PROBLEM TO SOLVE: From the first line of the records below through the line with "3. Use case", output each line exactly; skip the pictures.

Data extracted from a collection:
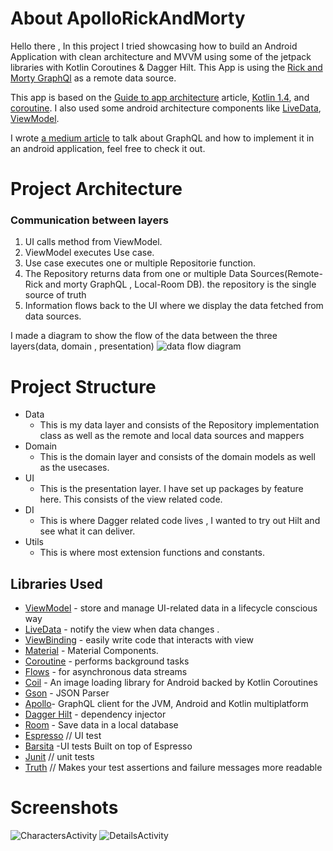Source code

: # About ApolloRickAndMorty
Hello there , 
In this project I tried showcasing how to build an Android Application with clean architecture and MVVM using some of the jetpack libraries with Kotlin Coroutines & Dagger Hilt. This App is using the [Rick and Morty GraphQl](https://rickandmortyapi.com/graphql) as a remote data source.

This app is based on the [Guide to app architecture](https://developer.android.com/jetpack/docs/guide) article, [Kotlin 1.4](https://kotlinlang.org/docs/reference/whatsnew13.html), and [coroutine](https://kotlinlang.org/docs/reference/coroutines/basics.html). I also used some android architecture components like [LiveData](https://developer.android.com/jetpack/arch/livedata), [ViewModel](https://developer.android.com/topic/libraries/architecture/viewmodel).

I wrote [a medium article](https://medium.com/nerd-for-tech/graphql-with-apollo-android-why-its-worth-taking-a-look-f30ceb4a23ae) to talk about GraphQL and how to implement it in an android application, feel free to check it out.


# Project Architecture
### Communication between layers 
1. UI calls method from ViewModel.
2. ViewModel executes Use case.
3. Use case executes one or multiple Repositorie function.
4. The Repository returns data from one or multiple Data Sources(Remote-Rick and morty GraphQL , Local-Room DB). the repository is the single source of truth
5. Information flows back to the UI where we display the data fetched from data sources.

I made a diagram to show the flow of the data between the three layers(data, domain , presentation) 
![data flow diagram](screenshots/diagram.png)
# Project Structure
* Data
    * This is my data layer and consists of the Repository implementation class as well as the remote and local data sources and mappers
* Domain
    * This is the domain layer and consists of the domain models as well as the usecases.
* UI 
    * This is the presentation layer. I have set up packages by feature here. This consists of the view related code.
* DI
    * This is where Dagger related code lives , I wanted to try out Hilt and see what it can deliver.
* Utils
    * This is where most extension functions and constants. 

Libraries Used
---------------
* [ViewModel](https://developer.android.com/topic/libraries/architecture/viewmodel) - store and manage UI-related data in a lifecycle conscious way
* [LiveData](https://developer.android.com/jetpack/arch/livedata) - notify the view when data changes .
* [ViewBinding](https://developer.android.com/topic/libraries/view-binding/) - easily write code that interacts with view
* [Material](https://material.io/develop/android/docs/getting-started/) - Material Components.
* [Coroutine](https://github.com/Kotlin/kotlinx.coroutines#user-content-android) - performs background tasks
* [Flows](https://kotlin.github.io/kotlinx.coroutines/kotlinx-coroutines-core/kotlinx.coroutines.flow/-flow/) - for asynchronous data streams
* [Coil](https://github.com/coil-kt/coil) - An image loading library for Android backed by Kotlin Coroutines
* [Gson](https://github.com/google/gson) - JSON Parser
* [Apollo](https://www.apollographql.com/docs/android/)- GraphQL client for the JVM, Android and Kotlin multiplatform
* [Dagger Hilt](https://dagger.dev/hilt/) - dependency injector
* [Room](https://developer.android.com/training/data-storage/room) - Save data in a local database
* [Espresso](https://developer.android.com/training/testing/espresso/) // UI test
* [Barsita](https://github.com/AdevintaSpain/Barista) -UI tests Built on top of Espresso
* [Junit](https://junit.org/junit4/) // unit tests
* [Truth](https://github.com/google/truth) // Makes your test assertions and failure messages more readable

# Screenshots
![CharactersActivity](screenshots/screenshot_list.png "list characters screen ")
![DetailsActivity](screenshots/screenshot_details.png "details characters screen")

EXPECTED ANSWER:
Source code

: # About ApolloRickAndMorty
Hello there , 
In this project I tried showcasing how to build an Android Application with clean architecture and MVVM using some of the jetpack libraries with Kotlin Coroutines & Dagger Hilt. This App is using the [Rick and Morty GraphQl](https://rickandmortyapi.com/graphql) as a remote data source.

This app is based on the [Guide to app architecture](https://developer.android.com/jetpack/docs/guide) article, [Kotlin 1.4](https://kotlinlang.org/docs/reference/whatsnew13.html), and [coroutine](https://kotlinlang.org/docs/reference/coroutines/basics.html). I also used some android architecture components like [LiveData](https://developer.android.com/jetpack/arch/livedata), [ViewModel](https://developer.android.com/topic/libraries/architecture/viewmodel).

I wrote [a medium article](https://medium.com/nerd-for-tech/graphql-with-apollo-android-why-its-worth-taking-a-look-f30ceb4a23ae) to talk about GraphQL and how to implement it in an android application, feel free to check it out.


# Project Architecture
### Communication between layers 
1. UI calls method from ViewModel.
2. ViewModel executes Use case.
3. Use case executes one or multiple Repositorie function.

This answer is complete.